-- Material shown follows --
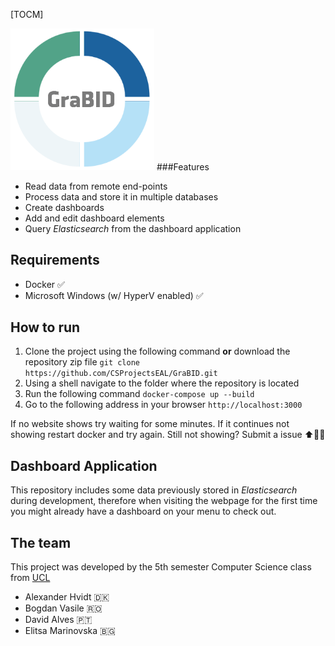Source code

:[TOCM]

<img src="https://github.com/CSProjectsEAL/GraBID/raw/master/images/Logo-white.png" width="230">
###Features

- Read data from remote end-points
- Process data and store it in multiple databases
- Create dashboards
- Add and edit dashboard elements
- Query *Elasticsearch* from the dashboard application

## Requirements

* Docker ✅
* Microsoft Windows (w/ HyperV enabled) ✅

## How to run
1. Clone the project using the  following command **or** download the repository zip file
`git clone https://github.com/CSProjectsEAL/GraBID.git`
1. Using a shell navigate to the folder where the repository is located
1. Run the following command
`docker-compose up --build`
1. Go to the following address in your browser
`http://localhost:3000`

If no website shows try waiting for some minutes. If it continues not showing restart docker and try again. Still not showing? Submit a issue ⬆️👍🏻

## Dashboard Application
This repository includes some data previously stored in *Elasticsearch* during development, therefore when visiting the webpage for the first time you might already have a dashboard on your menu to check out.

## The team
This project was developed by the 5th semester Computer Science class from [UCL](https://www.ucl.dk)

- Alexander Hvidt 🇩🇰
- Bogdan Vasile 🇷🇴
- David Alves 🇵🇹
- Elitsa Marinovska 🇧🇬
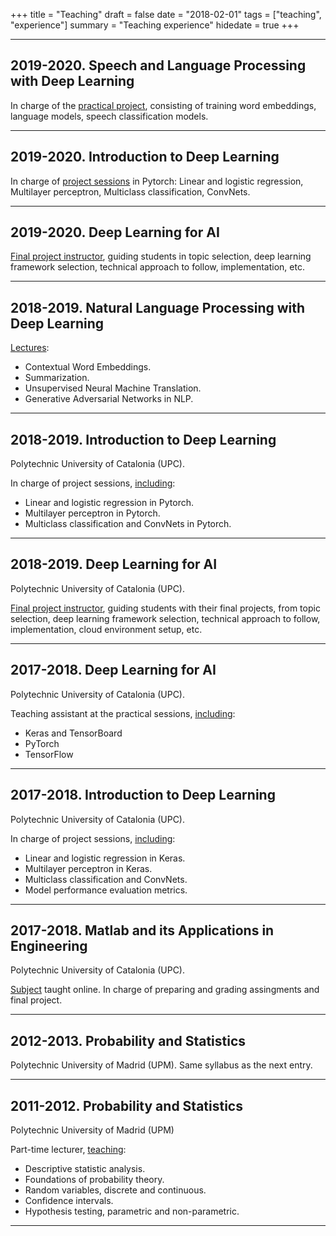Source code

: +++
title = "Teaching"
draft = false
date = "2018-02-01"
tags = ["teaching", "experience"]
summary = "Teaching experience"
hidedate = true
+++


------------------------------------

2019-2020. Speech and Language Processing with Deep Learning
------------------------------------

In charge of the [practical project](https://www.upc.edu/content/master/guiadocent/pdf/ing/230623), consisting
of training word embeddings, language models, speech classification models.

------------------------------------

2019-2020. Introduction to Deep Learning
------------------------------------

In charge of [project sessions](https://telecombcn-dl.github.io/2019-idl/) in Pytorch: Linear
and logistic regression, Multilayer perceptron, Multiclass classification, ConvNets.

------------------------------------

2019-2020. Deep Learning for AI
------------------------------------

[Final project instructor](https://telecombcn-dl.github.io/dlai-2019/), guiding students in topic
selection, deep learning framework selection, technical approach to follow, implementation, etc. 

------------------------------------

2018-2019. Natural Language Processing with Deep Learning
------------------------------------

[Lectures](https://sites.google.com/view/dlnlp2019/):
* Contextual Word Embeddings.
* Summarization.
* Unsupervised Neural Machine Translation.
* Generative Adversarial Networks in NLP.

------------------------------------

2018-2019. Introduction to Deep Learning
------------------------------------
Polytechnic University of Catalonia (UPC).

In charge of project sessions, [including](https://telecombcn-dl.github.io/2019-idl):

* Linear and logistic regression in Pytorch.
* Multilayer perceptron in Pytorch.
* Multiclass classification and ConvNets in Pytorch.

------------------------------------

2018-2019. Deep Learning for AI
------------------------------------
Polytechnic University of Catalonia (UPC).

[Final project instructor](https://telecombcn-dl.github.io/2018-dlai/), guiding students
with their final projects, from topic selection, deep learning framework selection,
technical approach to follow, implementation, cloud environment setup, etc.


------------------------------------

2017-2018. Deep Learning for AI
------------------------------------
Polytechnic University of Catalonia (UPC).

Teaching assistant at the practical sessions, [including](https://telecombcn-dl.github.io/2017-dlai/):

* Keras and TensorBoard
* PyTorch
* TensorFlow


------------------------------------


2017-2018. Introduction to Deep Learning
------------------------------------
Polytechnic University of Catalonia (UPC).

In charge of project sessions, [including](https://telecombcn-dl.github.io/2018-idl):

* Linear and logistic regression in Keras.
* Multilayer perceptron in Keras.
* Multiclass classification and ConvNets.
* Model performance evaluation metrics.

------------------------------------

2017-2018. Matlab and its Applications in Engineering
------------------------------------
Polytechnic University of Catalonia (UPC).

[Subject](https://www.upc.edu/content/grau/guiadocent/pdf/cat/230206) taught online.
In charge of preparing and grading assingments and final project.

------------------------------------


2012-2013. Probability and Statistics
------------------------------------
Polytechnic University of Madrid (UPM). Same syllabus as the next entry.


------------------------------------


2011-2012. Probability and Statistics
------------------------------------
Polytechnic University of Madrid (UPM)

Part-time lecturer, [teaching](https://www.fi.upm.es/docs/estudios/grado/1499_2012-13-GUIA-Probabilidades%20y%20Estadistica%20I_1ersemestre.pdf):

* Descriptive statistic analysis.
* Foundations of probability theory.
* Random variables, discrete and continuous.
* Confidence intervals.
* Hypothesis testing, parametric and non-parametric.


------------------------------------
-- Material shown concluded --
→ Try it
For each line of the material that contains the word "content", make a copy.

→ The completed task
In charge of the [practical project](https://www.upc.edu/content/master/guiadocent/pdf/ing/230623), consisting
[Subject](https://www.upc.edu/content/grau/guiadocent/pdf/cat/230206) taught online.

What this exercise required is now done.